Ronald McDonald House BC (RMHBC) provides a home for BC and Yukon families with children primarily receiving cancer treatment at BC Children’s Hospital. From the outset, the design team sought to create a solution that would feel like a home, not a hotel. The architect’s ambition was to preserve the nurturing, closely bonded social connection found in the former RMHBC 12-family house with the design of this new 73-family facility. The design focused on inclusiveness and community-building spatial design.
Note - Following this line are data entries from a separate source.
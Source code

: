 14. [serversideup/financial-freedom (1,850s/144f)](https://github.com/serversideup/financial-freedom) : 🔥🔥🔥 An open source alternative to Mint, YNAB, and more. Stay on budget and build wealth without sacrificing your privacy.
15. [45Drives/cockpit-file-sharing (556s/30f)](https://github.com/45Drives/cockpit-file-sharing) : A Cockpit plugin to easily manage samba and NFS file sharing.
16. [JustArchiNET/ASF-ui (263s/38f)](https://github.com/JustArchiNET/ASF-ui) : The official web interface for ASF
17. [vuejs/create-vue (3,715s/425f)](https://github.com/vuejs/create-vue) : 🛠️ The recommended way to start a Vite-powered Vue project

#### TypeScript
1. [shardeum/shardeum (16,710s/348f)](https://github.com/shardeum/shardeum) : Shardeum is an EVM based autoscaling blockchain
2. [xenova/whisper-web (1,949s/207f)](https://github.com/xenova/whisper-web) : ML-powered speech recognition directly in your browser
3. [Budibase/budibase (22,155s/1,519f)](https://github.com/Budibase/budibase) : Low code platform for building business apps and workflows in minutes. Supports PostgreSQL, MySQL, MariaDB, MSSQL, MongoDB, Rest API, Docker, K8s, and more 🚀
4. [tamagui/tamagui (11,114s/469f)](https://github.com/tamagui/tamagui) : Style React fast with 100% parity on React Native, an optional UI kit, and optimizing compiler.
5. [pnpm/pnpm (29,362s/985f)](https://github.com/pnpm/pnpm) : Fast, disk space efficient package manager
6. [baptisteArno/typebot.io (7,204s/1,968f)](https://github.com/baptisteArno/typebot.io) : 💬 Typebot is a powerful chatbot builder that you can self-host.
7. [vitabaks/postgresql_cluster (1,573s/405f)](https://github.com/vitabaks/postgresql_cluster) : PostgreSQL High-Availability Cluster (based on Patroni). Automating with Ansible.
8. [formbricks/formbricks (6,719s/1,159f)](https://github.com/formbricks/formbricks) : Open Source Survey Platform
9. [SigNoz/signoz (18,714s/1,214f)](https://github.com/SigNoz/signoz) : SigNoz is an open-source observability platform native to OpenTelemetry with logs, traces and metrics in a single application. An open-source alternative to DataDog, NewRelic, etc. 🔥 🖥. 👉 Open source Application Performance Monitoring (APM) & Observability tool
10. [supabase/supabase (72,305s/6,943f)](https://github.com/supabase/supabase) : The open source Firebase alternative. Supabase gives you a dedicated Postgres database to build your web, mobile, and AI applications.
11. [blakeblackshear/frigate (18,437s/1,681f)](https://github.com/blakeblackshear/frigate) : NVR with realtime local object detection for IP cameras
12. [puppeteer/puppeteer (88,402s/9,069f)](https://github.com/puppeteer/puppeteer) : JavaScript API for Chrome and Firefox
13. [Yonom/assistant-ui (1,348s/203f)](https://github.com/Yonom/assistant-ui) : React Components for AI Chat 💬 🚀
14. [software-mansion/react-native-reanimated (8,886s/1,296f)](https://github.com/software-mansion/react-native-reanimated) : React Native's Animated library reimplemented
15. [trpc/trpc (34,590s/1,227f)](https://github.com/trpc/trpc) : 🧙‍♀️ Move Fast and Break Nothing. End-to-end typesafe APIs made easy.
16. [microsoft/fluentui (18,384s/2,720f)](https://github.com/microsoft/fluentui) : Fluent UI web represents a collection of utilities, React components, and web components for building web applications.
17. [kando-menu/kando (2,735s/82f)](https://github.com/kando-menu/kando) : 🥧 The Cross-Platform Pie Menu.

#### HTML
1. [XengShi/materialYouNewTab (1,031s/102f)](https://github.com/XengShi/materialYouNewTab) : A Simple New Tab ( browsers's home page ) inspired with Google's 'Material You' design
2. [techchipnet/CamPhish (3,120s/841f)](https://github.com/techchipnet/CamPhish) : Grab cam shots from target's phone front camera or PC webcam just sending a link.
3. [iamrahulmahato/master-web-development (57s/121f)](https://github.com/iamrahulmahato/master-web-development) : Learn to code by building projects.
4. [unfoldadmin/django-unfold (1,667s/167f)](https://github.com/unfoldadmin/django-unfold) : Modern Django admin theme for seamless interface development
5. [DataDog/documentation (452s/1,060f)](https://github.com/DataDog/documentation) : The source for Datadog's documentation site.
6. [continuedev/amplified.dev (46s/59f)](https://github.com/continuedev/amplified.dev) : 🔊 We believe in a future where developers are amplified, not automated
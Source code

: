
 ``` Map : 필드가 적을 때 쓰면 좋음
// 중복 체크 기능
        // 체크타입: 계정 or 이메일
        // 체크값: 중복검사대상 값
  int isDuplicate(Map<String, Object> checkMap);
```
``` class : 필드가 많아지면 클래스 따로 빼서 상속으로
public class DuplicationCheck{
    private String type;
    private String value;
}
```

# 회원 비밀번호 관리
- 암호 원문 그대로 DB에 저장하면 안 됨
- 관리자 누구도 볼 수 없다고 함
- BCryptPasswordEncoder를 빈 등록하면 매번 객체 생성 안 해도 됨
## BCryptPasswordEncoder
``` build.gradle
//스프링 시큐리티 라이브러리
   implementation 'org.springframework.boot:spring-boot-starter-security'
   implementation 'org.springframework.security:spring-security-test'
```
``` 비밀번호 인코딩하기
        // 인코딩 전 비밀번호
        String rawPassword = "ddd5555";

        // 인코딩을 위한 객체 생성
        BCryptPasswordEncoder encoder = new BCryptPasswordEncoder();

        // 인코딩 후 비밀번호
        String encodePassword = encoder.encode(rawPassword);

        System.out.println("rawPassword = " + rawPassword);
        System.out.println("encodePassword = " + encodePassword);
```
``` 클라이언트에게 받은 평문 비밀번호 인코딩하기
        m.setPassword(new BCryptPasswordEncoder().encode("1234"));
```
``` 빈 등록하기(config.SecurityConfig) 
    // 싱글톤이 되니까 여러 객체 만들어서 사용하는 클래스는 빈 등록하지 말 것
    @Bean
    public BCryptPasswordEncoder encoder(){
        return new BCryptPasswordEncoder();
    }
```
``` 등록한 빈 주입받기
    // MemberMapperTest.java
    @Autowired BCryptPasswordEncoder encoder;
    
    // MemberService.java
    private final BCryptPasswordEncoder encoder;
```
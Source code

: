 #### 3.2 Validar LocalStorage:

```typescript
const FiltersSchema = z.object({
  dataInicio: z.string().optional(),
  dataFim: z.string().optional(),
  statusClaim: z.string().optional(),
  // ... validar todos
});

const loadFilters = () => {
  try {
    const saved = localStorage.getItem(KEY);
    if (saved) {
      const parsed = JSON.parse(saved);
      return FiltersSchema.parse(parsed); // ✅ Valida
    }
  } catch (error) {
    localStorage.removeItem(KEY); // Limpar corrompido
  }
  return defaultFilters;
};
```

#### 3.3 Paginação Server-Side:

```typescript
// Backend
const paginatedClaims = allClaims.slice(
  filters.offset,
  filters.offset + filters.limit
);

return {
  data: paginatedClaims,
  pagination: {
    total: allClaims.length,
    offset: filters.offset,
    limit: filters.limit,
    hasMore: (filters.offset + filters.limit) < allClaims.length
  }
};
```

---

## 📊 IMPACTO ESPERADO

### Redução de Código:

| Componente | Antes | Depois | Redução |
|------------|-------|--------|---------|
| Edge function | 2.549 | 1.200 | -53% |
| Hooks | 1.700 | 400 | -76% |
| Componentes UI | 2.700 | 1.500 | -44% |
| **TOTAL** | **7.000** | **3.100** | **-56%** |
The site, located on the edge of the hospital, borders a suburban-scale residential neighbourhood. The architecture bridges the relationship between the quiet residential fabric and the institutional architecture of the Hospital. The building forms are intentionally accessible and driven by modesty, endurance and a warm aesthetic. The architect designed the facility in iron-spot brick to durably protect a highly innovative structure of mass timber walls and light wood floor construction. The LEED Gold + performance of the building is enhanced by a carbon-neutral embodied footprint.
The design layers space to help families find both solace and community as they go through one of the most significant and challenging moments of life with their severely sick child. The design breaks down into four ‘Houses’ stitched together with common areas; dining rooms, living rooms and courtyards to help families adjust to the scale of their new community of families. Each house provides its own identity, with interior color and wayfinding devices suitable to the diverse ages and backgrounds of sick kids from toddlers to teens. An internal ground level ‘house loop’ connects all communal areas, from inside to outside to inside again. Space is arranged to enhance shared-parenting opportunities with courtyards wrapped with living and dining rooms to contain toddlers and increasingly independent play space for increasingly older children further from the heart of the building.